Since the post at the end of last year, ZJIT has grown and changed in some exciting ways. This is the story of how a new, self-contained optimization pass causes ZJIT performance to surpass YJIT on an interesting microbenchmark. It has been 10 months since ZJIT was merged into Ruby, and we’re now beginning to see the design differences between YJIT and ZJIT manifest themselves in performance divergences. In this post, we will explore the details of one new optimization in ZJIT called load-store optimization. This implementation is part of ZJIT’s optimizer in HIR. Recall that the structure of ZJIT looks roughly like the following.

flowchart LR
        A(["Ruby"])
        A --> B(["YARV"])
        B --> C(["HIR"])
        C --> D(["LIR"])
        D --> E(["Assembly"])

This post will focus on optimization passes in HIR, or “High-level” Intermediate Representation. At the HIR level, we have two capabilities that are distinct from other compilation stages. Our optimizations in HIR typically utilize the benefits of our SSA representation in addition to the HIR instruction effect system.

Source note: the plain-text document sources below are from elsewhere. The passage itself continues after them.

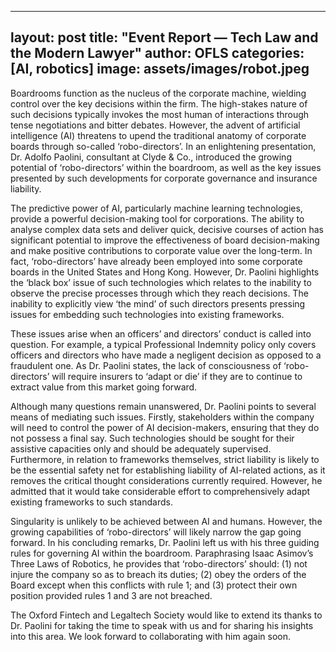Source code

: 
---
layout: post
title:  "Event Report — Tech Law and the Modern Lawyer"
author: OFLS
categories: [AI, robotics]
image: assets/images/robot.jpeg
---

Boardrooms function as the nucleus of the corporate machine, wielding control over the key decisions within the firm. The high-stakes nature of such decisions typically invokes the most human of interactions through tense negotiations and bitter debates. However, the advent of artificial intelligence (AI) threatens to upend the traditional anatomy of corporate boards through so-called ‘robo-directors’. In an enlightening presentation, Dr. Adolfo Paolini, consultant at Clyde & Co., introduced the growing potential of ‘robo-directors’ within the boardroom, as well as the key issues presented by such developments for corporate governance and insurance liability.

The predictive power of AI, particularly machine learning technologies, provide a powerful decision-making tool for corporations. The ability to analyse complex data sets and deliver quick, decisive courses of action has significant potential to improve the effectiveness of board decision-making and make positive contributions to corporate value over the long-term. In fact, ‘robo-directors’ have already been employed into some corporate boards in the United States and Hong Kong. However, Dr. Paolini highlights the ‘black box’ issue of such technologies which relates to the inability to observe the precise processes through which they reach decisions. The inability to explicitly view ‘the mind’ of such directors presents pressing issues for embedding such technologies into existing frameworks.

These issues arise when an officers’ and directors’ conduct is called into question. For example, a typical Professional Indemnity policy only covers officers and directors who have made a negligent decision as opposed to a fraudulent one. As Dr. Paolini states, the lack of consciousness of ‘robo-directors’ will require insurers to ‘adapt or die’ if they are to continue to extract value from this market going forward.

Although many questions remain unanswered, Dr. Paolini points to several means of mediating such issues. Firstly, stakeholders within the company will need to control the power of AI decision-makers, ensuring that they do not possess a final say. Such technologies should be sought for their assistive capacities only and should be adequately supervised. Furthermore, in relation to frameworks themselves, strict liability is likely to be the essential safety net for establishing liability of AI-related actions, as it removes the critical thought considerations currently required. However, he admitted that it would take considerable effort to comprehensively adapt existing frameworks to such standards.

Singularity is unlikely to be achieved between AI and humans. However, the growing capabilities of ‘robo-directors’ will likely narrow the gap going forward. In his concluding remarks, Dr. Paolini left us with his three guiding rules for governing AI within the boardroom. Paraphrasing Isaac Asimov’s Three Laws of Robotics, he provides that ‘robo-directors’ should: (1) not injure the company so as to breach its duties; (2) obey the orders of the Board except when this conflicts with rule 1; and (3) protect their own position provided rules 1 and 3 are not breached.

The Oxford Fintech and Legaltech Society would like to extend its thanks to Dr. Paolini for taking the time to speak with us and for sharing his insights into this area. We look forward to collaborating with him again soon.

These are the current analysis passes in ZJIT without load-store optimization, as well as the order in which the passes are executed.

run_pass!(type_specialize);
run_pass!(inline);
run_pass!(optimize_getivar);
run_pass!(optimize_c_calls);
run_pass!(fold_constants);
run_pass!(clean_cfg);
run_pass!(remove_redundant_patch_points);
run_pass!(eliminate_dead_code);

Here’s where load-store optimization gets added.

  run_pass!(type_specialize);
  run_pass!(inline);
  run_pass!(optimize_getivar);
  run_pass!(optimize_c_calls);
+ run_pass!(optimize_load_store);
  run_pass!(fold_constants);
  run_pass!(clean_cfg);
  run_pass!(remove_redundant_patch_points);
  run_pass!(eliminate_dead_code);

Overview

Ruby is an object-oriented programming language, so CRuby needs to have some notion of object loads, modifications, and stores. In fact, this is a topic already covered by another Rails at Scale blog post. The shape system provides performance improvements in CRuby (both interpreter and JIT), but there is still plenty of opportunity to improve JIT performance. Sometimes optimizing interpreter opcodes one at a time leaves repeated loads or stores that can be cleaned up with a program analysis optimization pass. Before getting into the weeds about this pass, let’s talk performance.

Results

The setivar benchmark for ZJIT changes dramatically on 2026-03-06. This is when load-store optimization landed in ZJIT. At the time of this writing, ZJIT takes an average of 2ms per iteration on this benchmark, while YJIT takes an average of 5ms.

The moment load-store optimization was added and ZJIT (yellow) overtook YJIT (green)
The moment load-store optimization was added and ZJIT (yellow) overtook YJIT (green)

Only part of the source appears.